If you don’t like the weather just wait a minute, as the saying goes. State Climatologist Dr. David Legates is predicting that cooler temperatures — and at least a couple nor’easters — will soon remind Delawareans what they’ve been missing, after an exceptionally mild January (nearly 9 degrees above the monthly average).
“We did have warmer-than-average temperatures over a prolonged period, but December was colder than the norm (by about 2 degrees),” Legates pointed out. November was also slightly colder than average, and Delaware received a little more snowfall than normal that month, he added.
(Last weekend’s snowfall, about 4 inches in Georgetown, brought the area close to the monthly average for Februaries in Sussex County, so any new snow will probably bump Sussex into an above-average February.)

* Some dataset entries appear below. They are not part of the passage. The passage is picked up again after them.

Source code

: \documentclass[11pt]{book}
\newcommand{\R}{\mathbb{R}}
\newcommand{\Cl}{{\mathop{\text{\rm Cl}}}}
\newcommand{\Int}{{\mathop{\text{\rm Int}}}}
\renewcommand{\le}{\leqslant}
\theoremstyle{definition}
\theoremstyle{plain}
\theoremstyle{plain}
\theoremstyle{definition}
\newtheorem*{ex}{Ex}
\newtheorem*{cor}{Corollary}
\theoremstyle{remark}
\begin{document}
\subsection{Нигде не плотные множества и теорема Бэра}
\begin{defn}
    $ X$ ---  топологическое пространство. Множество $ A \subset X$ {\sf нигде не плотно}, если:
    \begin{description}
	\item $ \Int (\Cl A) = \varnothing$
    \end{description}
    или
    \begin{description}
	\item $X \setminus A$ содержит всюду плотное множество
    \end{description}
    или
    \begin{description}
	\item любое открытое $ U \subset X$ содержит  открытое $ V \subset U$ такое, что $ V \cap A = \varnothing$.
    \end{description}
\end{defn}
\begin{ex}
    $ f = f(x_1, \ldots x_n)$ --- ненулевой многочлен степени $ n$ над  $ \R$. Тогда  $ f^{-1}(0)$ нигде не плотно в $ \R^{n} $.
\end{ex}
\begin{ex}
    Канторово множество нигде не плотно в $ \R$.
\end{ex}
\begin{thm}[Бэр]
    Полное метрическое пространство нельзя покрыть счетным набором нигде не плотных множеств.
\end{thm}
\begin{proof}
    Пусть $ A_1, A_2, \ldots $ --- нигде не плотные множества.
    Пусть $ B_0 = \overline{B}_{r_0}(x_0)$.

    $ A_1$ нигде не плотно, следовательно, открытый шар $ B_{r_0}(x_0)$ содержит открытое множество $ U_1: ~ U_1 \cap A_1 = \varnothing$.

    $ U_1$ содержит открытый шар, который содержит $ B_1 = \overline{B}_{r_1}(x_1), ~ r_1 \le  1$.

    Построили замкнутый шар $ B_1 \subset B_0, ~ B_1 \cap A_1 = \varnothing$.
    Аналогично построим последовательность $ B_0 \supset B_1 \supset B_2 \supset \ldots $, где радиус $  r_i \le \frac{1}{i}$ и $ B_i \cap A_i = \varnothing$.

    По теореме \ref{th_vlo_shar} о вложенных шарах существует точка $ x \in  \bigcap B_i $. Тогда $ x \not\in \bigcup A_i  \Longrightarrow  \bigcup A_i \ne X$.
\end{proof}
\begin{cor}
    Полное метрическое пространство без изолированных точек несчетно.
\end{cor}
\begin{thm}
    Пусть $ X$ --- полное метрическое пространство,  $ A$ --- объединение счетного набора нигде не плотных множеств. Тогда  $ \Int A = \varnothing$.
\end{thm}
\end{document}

Additionally, Legates said regional highs and lows typically balance out, following a wavelike pattern. As a case in point, Alaska also approached all-time records last month – on the low side.
“And whenever Alaska’s having record highs, we’re freezing,” Legates noted.
Temperatures bottomed out somewhere in the late 1970s — staff at the University of Delaware’s Carvel Research and Education Center remember the bays having frozen over in 1977, and Legates remembers Lake Forest schools closing for a solid week.
Delaware hit its single-day record highs about 30 years earlier, in 1950 (75 degrees on Jan. 26), and Legates said climatologists are increasingly lending credence to the idea that certain weather patterns followed 30-year cycles. “You see the same thing with hurricanes,” he noted.
Legates said he receives most of his calls from people interested about hurricanes — but he said direct landfall just isn’t an issue in Delaware. “The geography is such that if it doesn’t hit Cape Hatteras (N.C.), it hits Long Island (N.Y.),” he pointed out.
Nor’easters are of much greater concern, Legates said, and he predicted at least two nor’easters would impact Delaware this winter. Last year was relatively quiet for nor’easter activity, with a couple storms tearing past the area at top speed but none stalling long enough to cause significant damage.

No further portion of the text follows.